**Exercise data:**
====

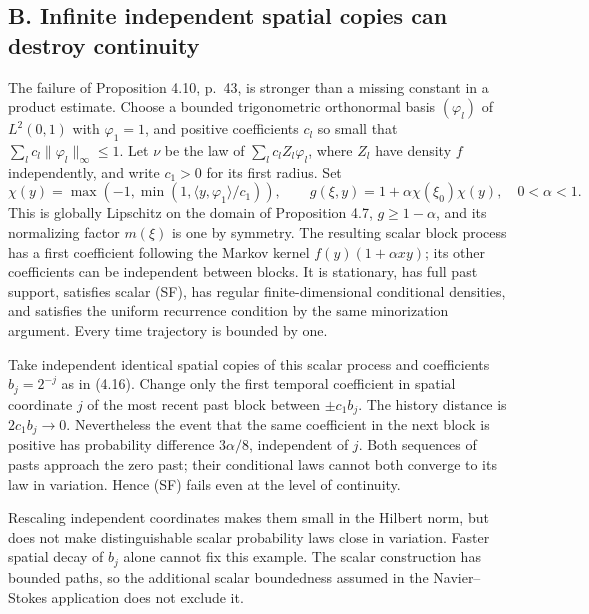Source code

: \documentclass[10pt]{article}
\begin{document}
\subsection*{B. Infinite independent spatial copies can destroy continuity}
The failure of Proposition 4.10, p. 43, is stronger than a missing constant in a product estimate. Choose a bounded trigonometric orthonormal basis \((\varphi_l)\) of \(L^2(0,1)\) with \(\varphi_1=1\), and positive coefficients \(c_l\) so small that \(\sum_lc_l\|\varphi_l\|_\infty\leq1\). Let \(\nu\) be the law of \(\sum_l c_l Z_l\varphi_l\), where \(Z_l\) have density \(f\) independently, and write \(c_1>0\) for its first radius. Set \[\chi(y)=\max(-1,\min(1,\langle y,\varphi_1\rangle/c_1)),\qquad
 g(\xi,y)=1+\alpha\chi(\xi_0)\chi(y),\quad 0<\alpha<1.\] This is globally Lipschitz on the domain of Proposition 4.7, \(g\geq1-\alpha\), and its normalizing factor \(m(\xi)\) is one by symmetry. The resulting scalar block process has a first coefficient following the Markov kernel \(f(y)(1+\alpha xy)\); its other coefficients can be independent between blocks. It is stationary, has full past support, satisfies scalar (SF), has regular finite-dimensional conditional densities, and satisfies the uniform recurrence condition by the same minorization argument. Every time trajectory is bounded by one.\par
Take independent identical spatial copies of this scalar process and coefficients \(b_j=2^{-j}\) as in (4.16). Change only the first temporal coefficient in spatial coordinate \(j\) of the most recent past block between \(\pm c_1b_j\). The history distance is \(2c_1b_j\to0\). Nevertheless the event that the same coefficient in the next block is positive has probability difference \(3\alpha/8\), independent of \(j\). Both sequences of pasts approach the zero past; their conditional laws cannot both converge to its law in variation. Hence (SF) fails even at the level of continuity.\par
Rescaling independent coordinates makes them small in the Hilbert norm, but does not make distinguishable scalar probability laws close in variation. Faster spatial decay of \(b_j\) alone cannot fix this example. The scalar construction has bounded paths, so the additional scalar boundedness assumed in the Navier–Stokes application does not exclude it.\par
\end{document}
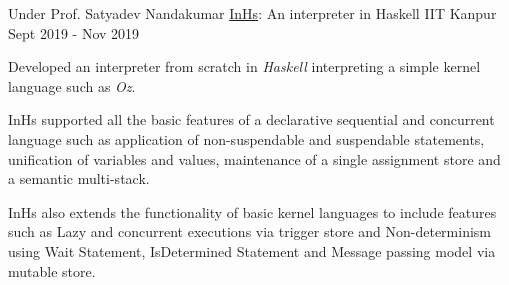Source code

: 

\begin{cventries}

  \cventry
    {Under Prof. Satyadev Nandakumar} %
    {\href{https://github.com/ayush268/InHs}{InHs}: An interpreter in Haskell} %
    {IIT Kanpur} %
    {Sept 2019 - Nov 2019} %
    {
      \begin{cvitems} %
      \item {Developed an interpreter from scratch in \textit{Haskell} interpreting a simple kernel language such as \textit{Oz}.}
      \item {InHs supported all the basic features of a declarative sequential and concurrent language such as application of non-suspendable and suspendable statements, unification of variables and values, maintenance of a single assignment store and a semantic multi-stack.}
      \item {InHs also extends the functionality of basic kernel languages to include features such as Lazy and concurrent executions via trigger store and Non-determinism using Wait Statement, IsDetermined Statement and Message passing model via mutable store.}
      \end{cvitems}
    }%




\end{cventries}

====

**About this task:**
Using the data above, return each line that includes the word "scalar".

**Written response:**
 g(\xi,y)=1+\alpha\chi(\xi_0)\chi(y),\quad 0<\alpha<1.\] This is globally Lipschitz on the domain of Proposition 4.7, \(g\geq1-\alpha\), and its normalizing factor \(m(\xi)\) is one by symmetry. The resulting scalar block process has a first coefficient following the Markov kernel \(f(y)(1+\alpha xy)\); its other coefficients can be independent between blocks. It is stationary, has full past support, satisfies scalar (SF), has regular finite-dimensional conditional densities, and satisfies the uniform recurrence condition by the same minorization argument. Every time trajectory is bounded by one.\par
Take independent identical spatial copies of this scalar process and coefficients \(b_j=2^{-j}\) as in (4.16). Change only the first temporal coefficient in spatial coordinate \(j\) of the most recent past block between \(\pm c_1b_j\). The history distance is \(2c_1b_j\to0\). Nevertheless the event that the same coefficient in the next block is positive has probability difference \(3\alpha/8\), independent of \(j\). Both sequences of pasts approach the zero past; their conditional laws cannot both converge to its law in variation. Hence (SF) fails even at the level of continuity.\par
Rescaling independent coordinates makes them small in the Hilbert norm, but does not make distinguishable scalar probability laws close in variation. Faster spatial decay of \(b_j\) alone cannot fix this example. The scalar construction has bounded paths, so the additional scalar boundedness assumed in the Navier–Stokes application does not exclude it.\par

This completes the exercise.